Danny nodded and grunt
ed as a hydraulics valve insisted that it was happy with its present setting and unwilling to change. “No. I mean, do you think we can make this work over the long haul?” He tried twisting the valve the other way with no better luck. The valve was stuck and intended to stay stuck.
“That depends. What do you have in mind?”
He reached over his right shoulder and pulled a comealong from the toolpack. He stepped back so that his right heel was just over the edge of the ledge, placed the comealong into the opening, and set the connector over the valve.
Danny considered both the readout and Pan’s question. He reached into the backpack for a replacement valve. “For now, we put the doc to work repairing damaged brains as we travel, then sell the repaired brains as we get farther away from the ‘civilized’ chains. Out where people will see that they need artificials. We make our way to Parthia and get Checkgok home. That should give us enough to pay off, or at least pay down, the loan. What I’m asking is, do you think the personalities will be able to work together well?”

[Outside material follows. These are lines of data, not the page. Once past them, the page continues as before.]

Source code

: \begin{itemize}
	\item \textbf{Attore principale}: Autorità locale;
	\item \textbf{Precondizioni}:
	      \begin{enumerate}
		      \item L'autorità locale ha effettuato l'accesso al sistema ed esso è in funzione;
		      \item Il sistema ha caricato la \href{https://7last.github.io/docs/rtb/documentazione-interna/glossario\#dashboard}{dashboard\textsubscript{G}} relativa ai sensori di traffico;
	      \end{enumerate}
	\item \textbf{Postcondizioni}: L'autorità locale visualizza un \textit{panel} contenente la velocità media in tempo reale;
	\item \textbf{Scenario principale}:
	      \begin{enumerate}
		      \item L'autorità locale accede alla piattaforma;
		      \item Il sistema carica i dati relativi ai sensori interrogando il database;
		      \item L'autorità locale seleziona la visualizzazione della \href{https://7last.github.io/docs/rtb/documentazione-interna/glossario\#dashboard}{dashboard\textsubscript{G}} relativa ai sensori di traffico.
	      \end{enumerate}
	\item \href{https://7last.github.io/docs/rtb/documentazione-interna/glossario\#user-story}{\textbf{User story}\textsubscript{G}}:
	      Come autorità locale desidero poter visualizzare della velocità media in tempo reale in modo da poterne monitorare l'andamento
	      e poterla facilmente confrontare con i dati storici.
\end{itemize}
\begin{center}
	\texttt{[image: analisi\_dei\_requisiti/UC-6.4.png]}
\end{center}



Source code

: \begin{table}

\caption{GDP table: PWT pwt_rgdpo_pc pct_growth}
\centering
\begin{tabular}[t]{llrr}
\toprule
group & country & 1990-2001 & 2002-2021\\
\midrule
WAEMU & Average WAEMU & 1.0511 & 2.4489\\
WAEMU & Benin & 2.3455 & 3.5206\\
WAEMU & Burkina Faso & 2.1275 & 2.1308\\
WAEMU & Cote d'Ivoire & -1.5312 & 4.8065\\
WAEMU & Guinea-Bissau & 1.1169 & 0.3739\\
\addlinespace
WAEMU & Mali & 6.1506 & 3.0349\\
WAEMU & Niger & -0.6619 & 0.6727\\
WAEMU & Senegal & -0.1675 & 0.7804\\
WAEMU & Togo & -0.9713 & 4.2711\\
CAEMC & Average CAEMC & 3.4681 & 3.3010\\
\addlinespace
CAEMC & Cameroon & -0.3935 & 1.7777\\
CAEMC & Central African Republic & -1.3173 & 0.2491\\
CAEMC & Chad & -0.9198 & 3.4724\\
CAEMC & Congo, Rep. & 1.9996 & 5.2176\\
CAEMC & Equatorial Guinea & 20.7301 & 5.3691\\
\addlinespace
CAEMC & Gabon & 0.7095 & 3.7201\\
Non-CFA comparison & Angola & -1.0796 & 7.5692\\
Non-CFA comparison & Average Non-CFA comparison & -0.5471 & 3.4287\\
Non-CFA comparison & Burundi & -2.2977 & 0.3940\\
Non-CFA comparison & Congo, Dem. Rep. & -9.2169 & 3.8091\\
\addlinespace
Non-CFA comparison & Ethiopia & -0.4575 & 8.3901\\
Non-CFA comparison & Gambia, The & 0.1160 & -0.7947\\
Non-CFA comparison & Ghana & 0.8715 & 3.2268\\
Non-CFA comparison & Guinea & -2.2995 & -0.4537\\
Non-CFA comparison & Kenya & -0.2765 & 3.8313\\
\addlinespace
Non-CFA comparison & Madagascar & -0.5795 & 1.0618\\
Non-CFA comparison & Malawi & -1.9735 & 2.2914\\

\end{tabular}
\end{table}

“What are you doing, Captain?” Pan asked. “We can’t cut the feed to that valve while underway.”
“I know, Pan, but I’m gonna do it the messy way.”
Pan gave an audible sigh, then continued. “Hirum has been well-behaved so far, but in the long run his prejudices may become a problem. John will do fine, as long as there is Jenny to look after. She keeps him stable by needing him.”
“What about Checkgok?” Danny shifted the comealong to unscrew the bleed valve rather than open it. Using one foot, he shifted the cover plate farther along the ledge and then moved so that he would be out of the way of the spray.
“In one sense,” Pan continued, “Checkgok is the easiest. It is bred to be a part of a group. Yes, it’s alien and some of the crew, Hirum and Robert, might have some issues with that, but working with it seems to be wearing away Robert’s discomfort.”
The comealong shifted. Danny used it to unscrew the bleed-off valve and the mixture of oil and alcohol sprayed out into the opening, splattering everywhere. He tossed the old valve up and out to be captured by the wings and, one hand holding the opening, used the other to screw the new valve in. “What about the professora?”